Return every line from the records below that has the word "because".

◆ Material for this task:
####################

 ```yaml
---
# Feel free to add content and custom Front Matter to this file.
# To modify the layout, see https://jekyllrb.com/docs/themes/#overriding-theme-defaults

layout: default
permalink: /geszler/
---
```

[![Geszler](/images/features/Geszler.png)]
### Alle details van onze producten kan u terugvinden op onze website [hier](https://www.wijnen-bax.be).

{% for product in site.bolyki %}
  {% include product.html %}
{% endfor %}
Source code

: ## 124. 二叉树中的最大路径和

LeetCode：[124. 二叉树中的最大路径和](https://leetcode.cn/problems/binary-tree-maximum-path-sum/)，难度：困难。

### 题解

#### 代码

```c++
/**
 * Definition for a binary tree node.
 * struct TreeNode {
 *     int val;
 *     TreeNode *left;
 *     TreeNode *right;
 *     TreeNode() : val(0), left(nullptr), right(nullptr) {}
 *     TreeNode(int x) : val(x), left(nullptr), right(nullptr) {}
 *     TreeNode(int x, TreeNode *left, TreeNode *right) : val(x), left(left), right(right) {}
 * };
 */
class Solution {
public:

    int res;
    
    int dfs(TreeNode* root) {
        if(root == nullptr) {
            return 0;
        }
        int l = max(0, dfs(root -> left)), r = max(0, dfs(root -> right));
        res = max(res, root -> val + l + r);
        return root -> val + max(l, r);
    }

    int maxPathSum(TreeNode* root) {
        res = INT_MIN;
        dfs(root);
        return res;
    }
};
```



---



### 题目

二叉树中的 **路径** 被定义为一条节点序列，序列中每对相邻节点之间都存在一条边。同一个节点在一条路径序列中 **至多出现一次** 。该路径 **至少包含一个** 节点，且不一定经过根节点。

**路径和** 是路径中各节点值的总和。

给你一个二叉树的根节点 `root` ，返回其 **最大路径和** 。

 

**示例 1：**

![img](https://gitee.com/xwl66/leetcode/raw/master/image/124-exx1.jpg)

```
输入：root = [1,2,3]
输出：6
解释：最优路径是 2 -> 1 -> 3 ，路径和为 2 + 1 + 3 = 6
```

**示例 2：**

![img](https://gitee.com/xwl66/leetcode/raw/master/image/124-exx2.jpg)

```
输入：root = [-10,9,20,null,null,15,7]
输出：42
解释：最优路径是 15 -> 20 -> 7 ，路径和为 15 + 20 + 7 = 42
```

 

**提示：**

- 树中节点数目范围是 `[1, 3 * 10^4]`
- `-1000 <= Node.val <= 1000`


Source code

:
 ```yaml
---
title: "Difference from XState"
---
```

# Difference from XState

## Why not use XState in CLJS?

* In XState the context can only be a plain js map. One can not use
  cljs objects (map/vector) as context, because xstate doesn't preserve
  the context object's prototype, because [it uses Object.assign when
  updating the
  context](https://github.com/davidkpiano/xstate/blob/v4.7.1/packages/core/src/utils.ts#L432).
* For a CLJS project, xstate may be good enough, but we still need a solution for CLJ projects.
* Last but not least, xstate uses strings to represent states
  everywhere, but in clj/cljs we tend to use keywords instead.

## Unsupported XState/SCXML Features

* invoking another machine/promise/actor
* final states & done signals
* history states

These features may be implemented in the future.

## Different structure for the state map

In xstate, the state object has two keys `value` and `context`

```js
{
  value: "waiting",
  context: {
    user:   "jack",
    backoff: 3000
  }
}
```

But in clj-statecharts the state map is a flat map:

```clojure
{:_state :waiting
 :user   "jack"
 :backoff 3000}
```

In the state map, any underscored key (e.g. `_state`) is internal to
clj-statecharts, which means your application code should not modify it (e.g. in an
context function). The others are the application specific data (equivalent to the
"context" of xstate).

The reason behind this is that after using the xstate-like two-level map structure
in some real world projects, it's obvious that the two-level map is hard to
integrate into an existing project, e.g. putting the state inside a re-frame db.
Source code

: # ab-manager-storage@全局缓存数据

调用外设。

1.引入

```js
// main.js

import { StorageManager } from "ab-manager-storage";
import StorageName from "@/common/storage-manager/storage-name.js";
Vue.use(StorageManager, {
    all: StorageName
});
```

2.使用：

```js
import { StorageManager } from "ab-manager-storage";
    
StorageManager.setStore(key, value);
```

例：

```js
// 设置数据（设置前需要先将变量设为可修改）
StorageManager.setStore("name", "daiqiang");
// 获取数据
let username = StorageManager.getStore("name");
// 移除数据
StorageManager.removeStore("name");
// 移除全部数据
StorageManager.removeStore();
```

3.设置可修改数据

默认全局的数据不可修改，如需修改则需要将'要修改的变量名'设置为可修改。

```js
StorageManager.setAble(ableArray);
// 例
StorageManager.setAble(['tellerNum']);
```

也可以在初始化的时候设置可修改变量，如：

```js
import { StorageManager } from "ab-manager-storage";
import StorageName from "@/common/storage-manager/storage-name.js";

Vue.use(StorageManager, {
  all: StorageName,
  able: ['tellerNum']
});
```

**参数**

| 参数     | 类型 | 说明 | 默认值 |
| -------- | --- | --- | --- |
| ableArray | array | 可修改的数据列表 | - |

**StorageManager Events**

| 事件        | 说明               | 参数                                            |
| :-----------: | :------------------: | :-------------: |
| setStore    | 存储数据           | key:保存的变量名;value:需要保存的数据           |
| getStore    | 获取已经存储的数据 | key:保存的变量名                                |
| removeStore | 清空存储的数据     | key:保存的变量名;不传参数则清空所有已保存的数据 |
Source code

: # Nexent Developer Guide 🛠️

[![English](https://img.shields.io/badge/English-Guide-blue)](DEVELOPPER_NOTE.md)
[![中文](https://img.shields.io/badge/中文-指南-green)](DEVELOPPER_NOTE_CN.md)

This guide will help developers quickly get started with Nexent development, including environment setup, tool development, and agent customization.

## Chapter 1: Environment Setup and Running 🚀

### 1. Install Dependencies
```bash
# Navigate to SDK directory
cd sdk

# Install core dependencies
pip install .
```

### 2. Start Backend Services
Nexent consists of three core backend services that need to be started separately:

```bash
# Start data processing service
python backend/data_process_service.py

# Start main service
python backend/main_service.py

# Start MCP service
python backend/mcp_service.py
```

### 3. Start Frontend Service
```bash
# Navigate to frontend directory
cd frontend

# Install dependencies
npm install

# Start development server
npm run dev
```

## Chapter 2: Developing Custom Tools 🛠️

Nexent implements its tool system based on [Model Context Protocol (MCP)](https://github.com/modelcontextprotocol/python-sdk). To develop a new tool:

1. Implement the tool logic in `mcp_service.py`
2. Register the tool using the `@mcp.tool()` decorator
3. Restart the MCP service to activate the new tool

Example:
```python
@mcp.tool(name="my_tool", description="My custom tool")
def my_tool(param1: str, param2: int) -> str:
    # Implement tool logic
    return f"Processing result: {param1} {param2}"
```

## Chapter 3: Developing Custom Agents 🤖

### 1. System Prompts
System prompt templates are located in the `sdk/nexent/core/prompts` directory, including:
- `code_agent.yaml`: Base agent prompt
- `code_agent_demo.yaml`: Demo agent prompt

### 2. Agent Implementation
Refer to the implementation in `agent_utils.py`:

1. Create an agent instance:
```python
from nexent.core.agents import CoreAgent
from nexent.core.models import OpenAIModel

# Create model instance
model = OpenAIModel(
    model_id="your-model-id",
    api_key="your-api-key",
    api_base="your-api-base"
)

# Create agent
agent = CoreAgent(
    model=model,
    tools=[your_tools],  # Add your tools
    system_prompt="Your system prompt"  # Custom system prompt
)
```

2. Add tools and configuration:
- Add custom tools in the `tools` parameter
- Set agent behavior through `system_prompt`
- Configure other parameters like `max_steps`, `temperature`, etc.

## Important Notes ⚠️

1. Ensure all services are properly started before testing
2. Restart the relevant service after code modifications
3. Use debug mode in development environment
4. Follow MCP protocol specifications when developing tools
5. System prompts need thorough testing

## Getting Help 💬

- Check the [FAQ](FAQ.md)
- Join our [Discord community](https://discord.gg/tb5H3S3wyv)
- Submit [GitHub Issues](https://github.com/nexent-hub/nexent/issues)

####################

◆ Result for this task:
  cljs objects (map/vector) as context, because xstate doesn't preserve
  the context object's prototype, because [it uses Object.assign when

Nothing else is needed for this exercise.